For immediate release:
7/24/2020
  • Office of Attorney General Maura Healey

Media Contact   for AG Healey Sues Trump Administration Over Illegal Ploy to Exclude Undocumented Immigrants From Census Data

Chloe Gotsis

BOSTON Massachusetts Attorney General Maura Healey today joined a coalition of states, cities and counties in filing a lawsuit against the Trump Administration for attempting to illegally exclude every person from being counted when congressional districts are redrawn.

“The Trump Administration, fueled by its animus toward undocumented immigrants, is attempting to erase their existence in our census data, shift representation in Congress away from states with large immigrant populations, and bypass centuries of historic precedent,” AG Healey said. “In Massachusetts, we stand with our immigrant communities and we are taking this action today to ensure that everyone is counted, and everyone is represented in Congress.”

In a lawsuit filed today, the coalition seeks to stop the Trump Administration from politicizing the census and violating basic constitutional requirements, and aims to ensure that the Administration counts the “whole number of persons” residing in the country for congressional apportionment, as the U.S. Constitution requires. The coalition argues that President Trump’s July 21 presidential memo, declaring his intent to exclude undocumented immigrants from the apportionment, is in direct violation of the Constitution, which requires every person living in the country, regardless of legal status, to be counted for the purpose of apportionment.

The Trump Administration’s effort this week to exclude undocumented immigrants from the apportionment base is just the latest attempt by the federal government to manipulate the census count. In 2019, AG Healey was part of a coalition of 18 attorneys general that successfully blocked the Trump Administration from illegally adding a citizenship question to the 2020 federal census. The U.S. Supreme Court affirmed a previous decision – in AG Healey’s Office’s favor – from a federal district court in New York that found the Trump Administration acted unlawfully in adding the question. The President’s proclamation this week makes its discriminatory purpose abundantly clear: To exclude undocumented persons from the “whole number of persons” that constitutes the basis for congressional apportionment, thereby disproportionately excluding and discriminating against Hispanics and immigrant communities of color.
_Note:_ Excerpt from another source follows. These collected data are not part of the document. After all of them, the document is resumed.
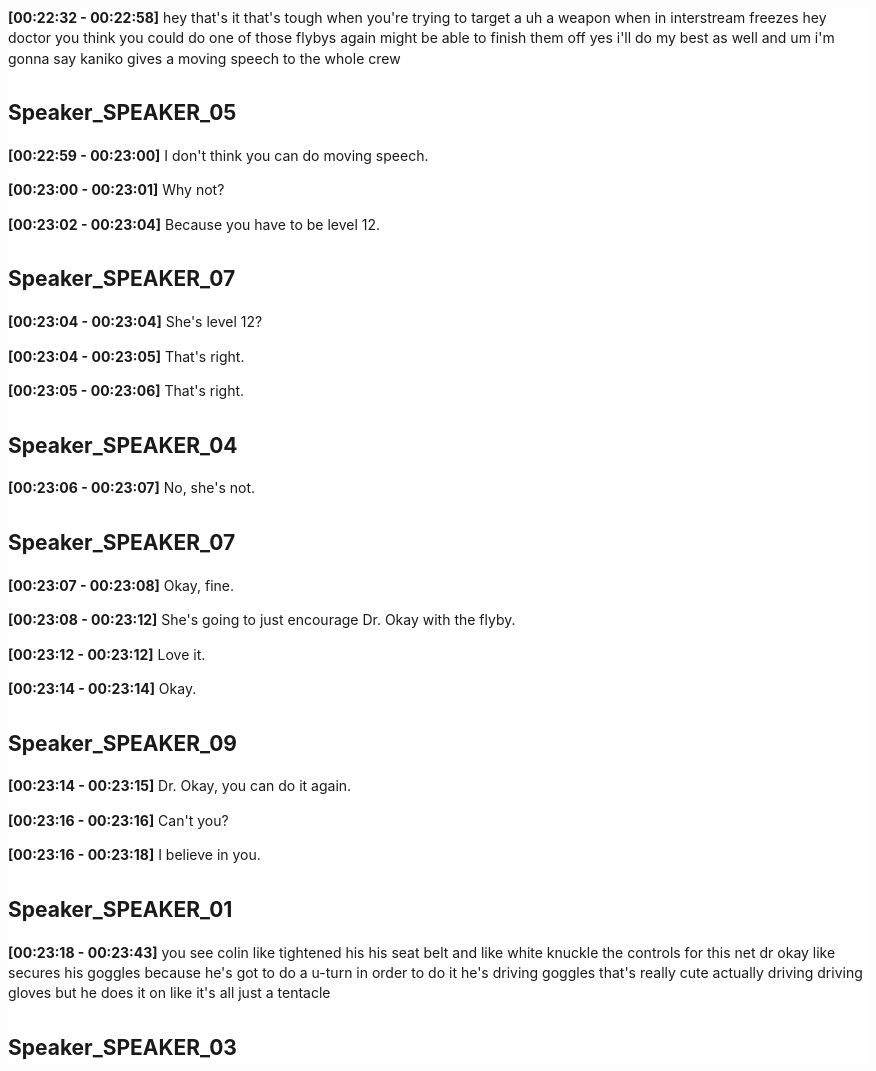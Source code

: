 **[00:22:32 - 00:22:58]** hey that's it that's tough when you're trying to target a uh a weapon when in interstream freezes hey doctor you think you could do one of those flybys again might be able to finish them off yes i'll do my best as well and um i'm gonna say kaniko gives a moving speech to the whole crew


## Speaker_SPEAKER_05

**[00:22:59 - 00:23:00]** I don't think you can do moving speech.

**[00:23:00 - 00:23:01]** Why not?

**[00:23:02 - 00:23:04]** Because you have to be level 12.


## Speaker_SPEAKER_07

**[00:23:04 - 00:23:04]** She's level 12?

**[00:23:04 - 00:23:05]** That's right.

**[00:23:05 - 00:23:06]** That's right.


## Speaker_SPEAKER_04

**[00:23:06 - 00:23:07]** No, she's not.


## Speaker_SPEAKER_07

**[00:23:07 - 00:23:08]** Okay, fine.

**[00:23:08 - 00:23:12]** She's going to just encourage Dr. Okay with the flyby.

**[00:23:12 - 00:23:12]** Love it.

**[00:23:14 - 00:23:14]** Okay.


## Speaker_SPEAKER_09

**[00:23:14 - 00:23:15]** Dr. Okay, you can do it again.

**[00:23:16 - 00:23:16]** Can't you?

**[00:23:16 - 00:23:18]** I believe in you.


## Speaker_SPEAKER_01

**[00:23:18 - 00:23:43]** you see colin like tightened his his seat belt and like white knuckle the controls for this net dr okay like secures his goggles because he's got to do a u-turn in order to do it he's driving goggles that's really cute actually driving driving gloves but he does it on like it's all just a tentacle


## Speaker_SPEAKER_03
According to the complaint, the administration’s attempt to block undocumented immigrants from the apportionment base is a violation of the Constitution and overrides more than 200 years of history, practice, and judicial administrative precedents that have established that the congressional apportionment must be based on all people living in each state, regardless of immigration status.

Today’s lawsuit — filed against President Trump, the U.S. Department of Commerce, the U.S. Census Bureau, Commerce Secretary Wilbur Ross, and Census Director Steven Dillingham —argues that apportionment based on a population count that unlawfully excludes undocumented immigrants will:

  • Lead to the loss of congressional seats and presidential electors in the Electoral College,
  • Skew the division of electoral districts within jurisdictions by impairing state and local redistricting efforts that rely on the census count,
  • Reduce federal funds to state and local jurisdictions by deterring immigrants from responding to the decennial census that is currently underway, and
  • Degrade the quality of census data that states and local jurisdictions rely on to perform critical governmental functions. 

The coalition also argues that previous statements made by President Trump and members of his administration have affirmed that his rationale for excluding undocumented immigrants from the apportionment base has always been motivated by racial animus against immigrants of color, and a desire to curb the political power of immigrant communities of color. The President’s memorandum explicitly states that the Trump Administration’s goal is to reduce political influence and congressional representation to jurisdictions with a larger share of undocumented immigrants. The President’s announcement is clearly intended to promote fear and deter participation in the census by immigrants and their families, as it comes just weeks before enumerators are scheduled to go into the field to encourage households to respond to the census.

The coalition specifically argues that the effort to exclude undocumented immigrants from the apportionment base is a violation of the Fourteenth Amendment; the Due Process Clause of the Fifth Amendment; the Tenth Amendment; and the Administrative Procedure Act, by being both contrary to law and arbitrary and capricious. It also conflicts with long-established Supreme Court precedent. The lawsuit asks the court to force the President and his administration to hold to their obligation to base congressional apportionment on “the whole number of persons in each state” and to forbid them from excluding undocumented immigrants — or any other person — from the apportionment base.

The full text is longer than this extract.